C’est le titre du principal ouvrage en prose d’une des plus grands poètes français, dont on fête ces jours-ci le centenaire.

C’est aussi le terme employé dans les ordonnances municipales pour désigner le vagabondage des chiens sur la voie publique, leurs déambulations autour des poubelles et des troncs d’arbre, le nez actif ou la patte levée.

Une note récente de la mairie de Roanne vient de rappeler à l’ordre les propriétaires de ces promeneurs affairés, qui risquent désormais le fourrière et la mort sans phrases dans les deux ou trois jours  à dater de leur capture.
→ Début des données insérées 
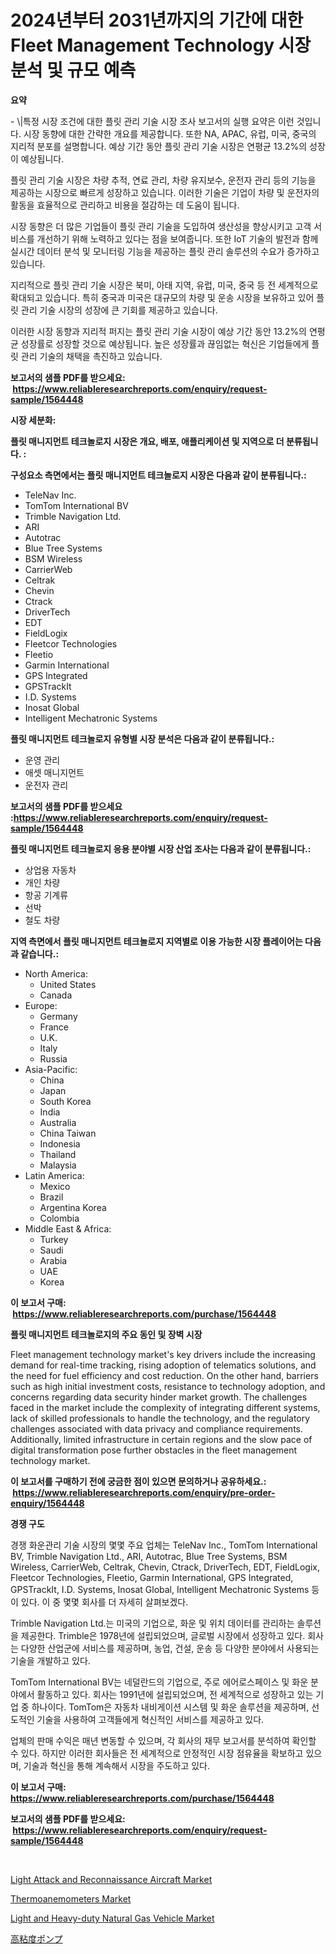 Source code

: <p><h1>2024년부터 2031년까지의 기간에 대한 Fleet Management Technology 시장 분석 및 규모 예측</h1></p><p><strong>요약</strong></p>
<p><p>- \|특정 시장 조건에 대한 플릿 관리 기술 시장 조사 보고서의 실행 요약은 이런 것입니다. 시장 동향에 대한 간략한 개요를 제공합니다. 또한 NA, APAC, 유럽, 미국, 중국의 지리적 분포를 설명합니다. 예상 기간 동안 플릿 관리 기술 시장은 연평균 13.2%의 성장이 예상됩니다.</p><p>플릿 관리 기술 시장은 차량 추적, 연료 관리, 차량 유지보수, 운전자 관리 등의 기능을 제공하는 시장으로 빠르게 성장하고 있습니다. 이러한 기술은 기업이 차량 및 운전자의 활동을 효율적으로 관리하고 비용을 절감하는 데 도움이 됩니다.</p><p>시장 동향은 더 많은 기업들이 플릿 관리 기술을 도입하여 생산성을 향상시키고 고객 서비스를 개선하기 위해 노력하고 있다는 점을 보여줍니다. 또한 IoT 기술의 발전과 함께 실시간 데이터 분석 및 모니터링 기능을 제공하는 플릿 관리 솔루션의 수요가 증가하고 있습니다.</p><p>지리적으로 플릿 관리 기술 시장은 북미, 아태 지역, 유럽, 미국, 중국 등 전 세계적으로 확대되고 있습니다. 특히 중국과 미국은 대규모의 차량 및 운송 시장을 보유하고 있어 플릿 관리 기술 시장의 성장에 큰 기회를 제공하고 있습니다.</p><p>이러한 시장 동향과 지리적 퍼지는 플릿 관리 기술 시장이 예상 기간 동안 13.2%의 연평균 성장률로 성장할 것으로 예상됩니다. 높은 성장률과 끊임없는 혁신은 기업들에게 플릿 관리 기술의 채택을 촉진하고 있습니다.</p></p>
<p><strong>보고서의 샘플 PDF를 받으세요: &nbsp;<a href="https://www.reliableresearchreports.com/enquiry/request-sample/1564448">https://www.reliableresearchreports.com/enquiry/request-sample/1564448</a></strong></p>
<p><strong>시장 세분화:</strong></p>
<p><strong> 플릿 매니지먼트 테크놀로지 시장은 개요, 배포, 애플리케이션 및 지역으로 더 분류됩니다. :</strong></p>
<p><strong>구성요소 측면에서는 플릿 매니지먼트 테크놀로지 시장은 다음과 같이 분류됩니다.:</strong></p>
<p><ul><li>TeleNav Inc.</li><li>TomTom International BV</li><li>Trimble Navigation Ltd.</li><li>ARI</li><li>Autotrac</li><li>Blue Tree Systems</li><li>BSM Wireless</li><li>CarrierWeb</li><li>Celtrak</li><li>Chevin</li><li>Ctrack</li><li>DriverTech</li><li>EDT</li><li>FieldLogix</li><li>Fleetcor Technologies</li><li>Fleetio</li><li>Garmin International</li><li>GPS Integrated</li><li>GPSTrackIt</li><li>I.D. Systems</li><li>Inosat Global</li><li>Intelligent Mechatronic Systems</li></ul></p>
<p><strong> 플릿 매니지먼트 테크놀로지 유형별 시장 분석은 다음과 같이 분류됩니다.:</strong></p>
<p><ul><li>운영 관리</li><li>애셋 매니지먼트</li><li>운전자 관리</li></ul></p>
<p><strong>보고서의 샘플 PDF를 받으세요 :<a href="https://www.reliableresearchreports.com/enquiry/request-sample/1564448">https://www.reliableresearchreports.com/enquiry/request-sample/1564448</a></strong></p>
<p><strong> 플릿 매니지먼트 테크놀로지 응용 분야별 시장 산업 조사는 다음과 같이 분류됩니다.:</strong></p>
<p><ul><li>상업용 자동차</li><li>개인 차량</li><li>항공 기계류</li><li>선박</li><li>철도 차량</li></ul></p>
<p><strong>지역 측면에서 플릿 매니지먼트 테크놀로지 지역별로 이용 가능한 시장 플레이어는 다음과 같습니다.:</strong></p>
<p><ul>
    <li>
        North America:
        <ul>
            <li>United States</li>
            <li>Canada</li>
        </ul>
    </li>
    <li>
        Europe:
        <ul>
            <li>Germany</li>
            <li>France</li>
            <li>U.K.</li>
            <li>Italy</li>
            <li>Russia</li>
        </ul>
    </li>
    <li>
        Asia-Pacific:
        <ul>
            <li>China</li>
            <li>Japan</li>
            <li>South Korea</li>
            <li>India</li>
            <li>Australia</li>
            <li>China Taiwan</li>
            <li>Indonesia</li>
            <li>Thailand</li>
            <li>Malaysia</li>
        </ul>
    </li>
    <li>
        Latin America:
        <ul>
            <li>Mexico</li>
            <li>Brazil</li>
            <li>Argentina Korea</li>
            <li>Colombia</li>
        </ul>
    </li>
    <li>
        Middle East & Africa:
        <ul>
            <li>Turkey</li>
            <li>Saudi</li>
            <li>Arabia</li>
            <li>UAE</li>
            <li>Korea</li>
        </ul>
    </li>
    </ul></p>
<p><strong>이 보고서 구매: &nbsp;<a href="https://www.reliableresearchreports.com/purchase/1564448">https://www.reliableresearchreports.com/purchase/1564448</a></strong></p>
<p><strong>플릿 매니지먼트 테크놀로지의 주요 동인 및 장벽 시장</strong></p>
<p><p>Fleet management technology market's key drivers include the increasing demand for real-time tracking, rising adoption of telematics solutions, and the need for fuel efficiency and cost reduction. On the other hand, barriers such as high initial investment costs, resistance to technology adoption, and concerns regarding data security hinder market growth. The challenges faced in the market include the complexity of integrating different systems, lack of skilled professionals to handle the technology, and the regulatory challenges associated with data privacy and compliance requirements. Additionally, limited infrastructure in certain regions and the slow pace of digital transformation pose further obstacles in the fleet management technology market.</p></p>
<p><strong>이 보고서를 구매하기 전에 궁금한 점이 있으면 문의하거나 공유하세요.: &nbsp;<a href="https://www.reliableresearchreports.com/enquiry/pre-order-enquiry/1564448">https://www.reliableresearchreports.com/enquiry/pre-order-enquiry/1564448</a></strong></p>
<p><strong>경쟁 구도</strong></p>
<p><p>경쟁 화운관리 기술 시장의 몇몇 주요 업체는 TeleNav Inc., TomTom International BV, Trimble Navigation Ltd., ARI, Autotrac, Blue Tree Systems, BSM Wireless, CarrierWeb, Celtrak, Chevin, Ctrack, DriverTech, EDT, FieldLogix, Fleetcor Technologies, Fleetio, Garmin International, GPS Integrated, GPSTrackIt, I.D. Systems, Inosat Global, Intelligent Mechatronic Systems 등이 있다. 이 중 몇몇 회사를 더 자세히 살펴보겠다.</p><p>Trimble Navigation Ltd.는 미국의 기업으로, 화운 및 위치 데이터를 관리하는 솔루션을 제공한다. Trimble은 1978년에 설립되었으며, 글로벌 시장에서 성장하고 있다. 회사는 다양한 산업군에 서비스를 제공하며, 농업, 건설, 운송 등 다양한 분야에서 사용되는 기술을 개발하고 있다.</p><p>TomTom International BV는 네덜란드의 기업으로, 주로 에어로스페이스 및 화운 분야에서 활동하고 있다. 회사는 1991년에 설립되었으며, 전 세계적으로 성장하고 있는 기업 중 하나이다. TomTom은 자동차 내비게이션 시스템 및 화운 솔루션을 제공하며, 선도적인 기술을 사용하여 고객들에게 혁신적인 서비스를 제공하고 있다.</p><p>업체의 판매 수익은 매년 변동할 수 있으며, 각 회사의 재무 보고서를 분석하여 확인할 수 있다. 하지만 이러한 회사들은 전 세계적으로 안정적인 시장 점유율을 확보하고 있으며, 기술과 혁신을 통해 계속해서 시장을 주도하고 있다.</p></p>
<p><strong>이 보고서 구매: &nbsp; <a href="https://www.reliableresearchreports.com/purchase/1564448">https://www.reliableresearchreports.com/purchase/1564448</a></strong></p>
<p><strong>보고서의 샘플 PDF를 받으세요: &nbsp;<a href="https://www.reliableresearchreports.com/enquiry/request-sample/1564448">https://www.reliableresearchreports.com/enquiry/request-sample/1564448</a></strong><strong></strong></p>
<p>&nbsp;</p>
<p><p><a href="https://scarlet-rocket-c63.notion.site/Light-Attack-and-Reconnaissance-Aircraft-Market-Provides-a-Comprehensive-Analysis-Including-a-Macro--235f8fabe1c74eaab3135eed73b3bdf4">Light Attack and Reconnaissance Aircraft Market</a></p><p><a href="https://view.publitas.com/reportprime-1/thermoanemometers-market-size-global-industry-overview-market-segmentation-and-forecast-2024-to-2031/">Thermoanemometers Market</a></p><p><a href="https://fearless-okapi-6c8.notion.site/Light-and-Heavy-duty-Natural-Gas-Vehicle-Market-Research-Report-Provides-Critical-Insights-that-can--73d03ead07254b3791f9aba7a38b8697">Light and Heavy-duty Natural Gas Vehicle Market</a></p><p><a href="https://medium.com/@eunawiegad2023/%E9%AB%98%E7%B2%98%E5%BA%A6%E3%83%9D%E3%83%B3%E3%83%97%E5%B8%82%E5%A0%B4%E5%88%86%E6%9E%90-%E3%81%9D%E3%81%AEcagr-%E5%B8%82%E5%A0%B4%E3%82%BB%E3%82%B0%E3%83%A1%E3%83%B3%E3%83%86%E3%83%BC%E3%82%B7%E3%83%A7%E3%83%B3-%E3%82%B0%E3%83%AD%E3%83%BC%E3%83%90%E3%83%AB%E7%94%A3%E6%A5%AD%E6%A6%82%E8%A6%81-78657bdda568">高粘度ポンプ</a></p></p>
Posséder un chien à l’heure actuelle est certes légitime, le nourrir est méritoire : le promener est permis, à condition de le surveiller de près.

Mais posséder deux ou trois chiens est devenu paradoxal ; les nourrir est acrobatique et vaguement suspect ; les laisser divaguer, délictueux et sans excuses.

L’hygiène de notre ville— qui pose d’ailleurs d’autres problèmes plus graves — justifie entièrement la mesure qui vient d’être prise, à laquelle les amis des bêtes eux-mêmes ne peuvent qu’applaudir.

                                                           (vendredi 3 avril 1942)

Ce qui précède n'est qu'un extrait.